赵宽祖籍陇西上邽(今甘肃天水市清水县)。其祖赵充国,字翁松,西汉大将,生于汉武帝建元四年(公元前137年),卒于汉宣帝甘露二年(公元前52年),享年86岁。他一生历经汉武帝、昭帝、宣帝三代,是一位正直无私、忠心爱国、能骑善战、机智沉着、骁勇多谋、富有军事策略思想的汉代将领,曾为西汉王朝的强盛外定疆夷、屯田安边,发展农业生产,保障丝路畅通,内建筹策,协助霍光立宣帝,稳定朝纲,累建奇功。赵充国自幼善骑射,熟读兵书,熟悉匈奴和羌族的情况。汉武帝时任后将军,宣帝即位,封营平侯,“寓兵于农,屯田戍边”,以“非战”的方式解决民族矛盾,维护边疆的稳定。赵充国是青海历史上屈指可数的杰出的开拓者和经营者,他的屯田戍边之策对边疆地区农业生产的发展和各民族的休养生息起到了积极的作用,为这一地区社会安定、经济发展、汉文化迅速传播做出了历史性贡献,曾使青海河湟地区呈现出“郡中乐业”的升平景象,在青海历史上产生了极为深远的影响,并且成为以后历代仿效的榜样。赵宽之父赵孟元是赵充国玄孙,为汉护羌校尉假司马,驻守破羌县(今乐都老鸦城)。赵孟元有四子,名赵孟长、赵仲元、赵叔宝、赵宽,皆随父行武。汉安帝永初三年(109年),西羌当煎、勒姐种攻入破羌城,赵孟元率四子参战,因军败,赵孟元和孟长、仲宝、叔宝三个儿子全部阵亡,只剩下赵宽一人。他收葬父兄后,因“郡县残破,吏民流散”,于是迁居冯诩(今陕西大荔县),研究文献和六艺,钻研礼仪乐章。
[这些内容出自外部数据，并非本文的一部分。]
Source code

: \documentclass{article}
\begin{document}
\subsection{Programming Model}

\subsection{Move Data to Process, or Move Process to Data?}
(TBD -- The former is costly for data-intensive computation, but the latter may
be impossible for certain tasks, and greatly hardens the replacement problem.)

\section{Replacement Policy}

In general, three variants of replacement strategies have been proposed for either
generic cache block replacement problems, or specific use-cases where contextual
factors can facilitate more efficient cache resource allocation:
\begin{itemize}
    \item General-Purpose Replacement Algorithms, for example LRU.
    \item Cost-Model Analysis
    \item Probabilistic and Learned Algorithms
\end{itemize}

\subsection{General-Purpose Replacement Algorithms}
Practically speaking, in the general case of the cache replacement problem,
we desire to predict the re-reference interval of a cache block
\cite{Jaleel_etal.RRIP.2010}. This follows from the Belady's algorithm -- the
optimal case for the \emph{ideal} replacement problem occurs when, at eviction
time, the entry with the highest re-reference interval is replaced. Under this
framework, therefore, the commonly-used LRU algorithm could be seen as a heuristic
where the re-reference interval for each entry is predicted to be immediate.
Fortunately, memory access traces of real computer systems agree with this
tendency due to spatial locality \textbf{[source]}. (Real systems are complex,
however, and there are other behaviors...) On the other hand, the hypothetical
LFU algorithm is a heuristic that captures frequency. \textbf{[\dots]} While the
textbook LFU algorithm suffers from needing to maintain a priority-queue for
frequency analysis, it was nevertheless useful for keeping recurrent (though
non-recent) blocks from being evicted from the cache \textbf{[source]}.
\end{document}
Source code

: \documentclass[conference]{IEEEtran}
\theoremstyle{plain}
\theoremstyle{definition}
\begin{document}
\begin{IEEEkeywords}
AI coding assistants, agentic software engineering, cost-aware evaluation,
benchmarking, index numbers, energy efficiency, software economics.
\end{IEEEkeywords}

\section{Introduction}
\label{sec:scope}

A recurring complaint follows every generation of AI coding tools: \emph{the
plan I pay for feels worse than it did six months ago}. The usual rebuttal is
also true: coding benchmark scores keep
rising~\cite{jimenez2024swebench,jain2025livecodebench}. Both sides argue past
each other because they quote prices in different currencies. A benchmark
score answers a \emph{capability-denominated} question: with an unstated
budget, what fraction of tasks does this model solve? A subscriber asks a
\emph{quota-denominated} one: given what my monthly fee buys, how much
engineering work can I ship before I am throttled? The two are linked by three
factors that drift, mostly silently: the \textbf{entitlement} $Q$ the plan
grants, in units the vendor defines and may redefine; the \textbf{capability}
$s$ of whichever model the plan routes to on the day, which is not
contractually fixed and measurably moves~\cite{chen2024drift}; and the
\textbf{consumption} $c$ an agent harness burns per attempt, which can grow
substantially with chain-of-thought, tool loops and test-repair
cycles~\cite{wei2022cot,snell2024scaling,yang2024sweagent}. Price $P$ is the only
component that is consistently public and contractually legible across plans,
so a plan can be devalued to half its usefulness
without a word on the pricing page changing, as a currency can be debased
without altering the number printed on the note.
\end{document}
他刻苦博览群书,通晓历史,而且能书善画,吟诗咏词并与名士互通书信,德才兼备的他因此闻名遐迩。汉顺帝永建六年(131年),宽迁回故里,金城太守阴嵩听说后请他做督邮,宽推辞有病不就。又从老家天水迁至浩门(据考证为今乐都县老鸦城一带)定居。当时的浩门县令兰芳亲自拜访,尊赵宽的品行德才,封他为“县三老”,协助县衙解决民间纠纷。他推辞不过,“听讼埋怨,教诲后生”,“敷施教化,启迪来学”,兢兢业业,不辞辛苦,政绩卓著,深受乡民的爱戴。他教育的青年100余人,后来都成为有用的人才,许多在州府任职。汉桓帝元嘉二年二月(152年),赵宽因病去世,时年六十五岁。其“长子字子恭,为郡行事;次子子惠,护羌假司马,含器早亡”;赵孟元之三子叔宝遗有一子璜,字文博,为长陵令。此碑是赵宽故后,由他的儿子和时任长陵令的赵璜为他歌功颂德而建造的,距宽卒时已二十有七年。

3 关于其碑的学术价值

《三老赵掾之碑》一经发现,立刻在当时国内金石界产生了极大震撼。该碑字体娟秀,流美劲健,刀笔流畅,用笔有方有圆,以圆为主,兼有《华山碑》《张迁碑》等诸碑之长,别具一格。其碑制特小,与《孔谦碑》相似。字之大小,与《熹平石经》略同。石经之刻,始于熹平四年(175年),成于光和六年(183年),距《熹平石经》立晚五年左右,是黄河上游地区发现的为数不多的汉碑之一,也是青海省迄今已知最早的一通石碑。《三老赵掾之碑》记述了赵充国河湟屯田的业绩及其子孙继承祖志,扎根青海艰苦创业的事迹,历述了赵氏家族的发展源流以及汉代政治、军事、历史、地理、建置等情况,可弥补青海历史记载之不足,为研究青海省汉代历史文化提供了重要的史料,是汉族进入青海的有力史证。

《三老赵掾之碑》受到了国内史学家、考古学家、书法家的普遍重视。马衡先生在《中国金石学概论》一书《汉三老赵宽碑跋》文中写道:“石虽中断,损字无多,全文皆可属读。或疑为建碑未久,仆埋土中,故能文字完好。今藏青海图书馆,余于翌年始见墨本。今则流传较多,惜多湿拓,罕见精者。此碑详载世系,至十世之远,为汉碑中罕见之例。所载名字官位,多可补正两《汉书》之缺误。”冯国瑞先生在《文史》杂志“跋赵宽碑”中称:碑记刻划清新,额傍镂有璃文,碑初出土,格栏朱色可辨,当系建碑未久,即埋入土中。据沈年润先生推测,赵氏世为汉吏,与羌人为敌,此碑立于赵宽死后31年(公元180年),光和七年(184年),先零羌和湟中义从胡联合枹罕、河关等地的汉族人民响应黄巾起义,很可能就在这一年赵宽子孙恐祖坟被毁,故将碑埋藏,此时距立碑时仅四年。马衡、冯国瑞、沈年润等几位先生的看法基本一致。此碑在发现的第二年(1942年)送青海省图书馆保藏,1951年图书馆失火,碑被焚毁,仅剩面盆大小,现收藏于青海省博物馆。此碑于张维《陇右金石录》首见著录,《文物》1964年第五期作过介绍,《书法》1983年第三期有影印整拓。

[1] 杨震方.碑帖叙录[M].上海:上海古籍出版社,1982:213.

[2] 崔永红,等.青海通史[M].西宁:青海人民出版社,1999:44-55.

[3] 《乐都县志》编委会.乐都县志[M].西安:陕西人民出版社,1991:465.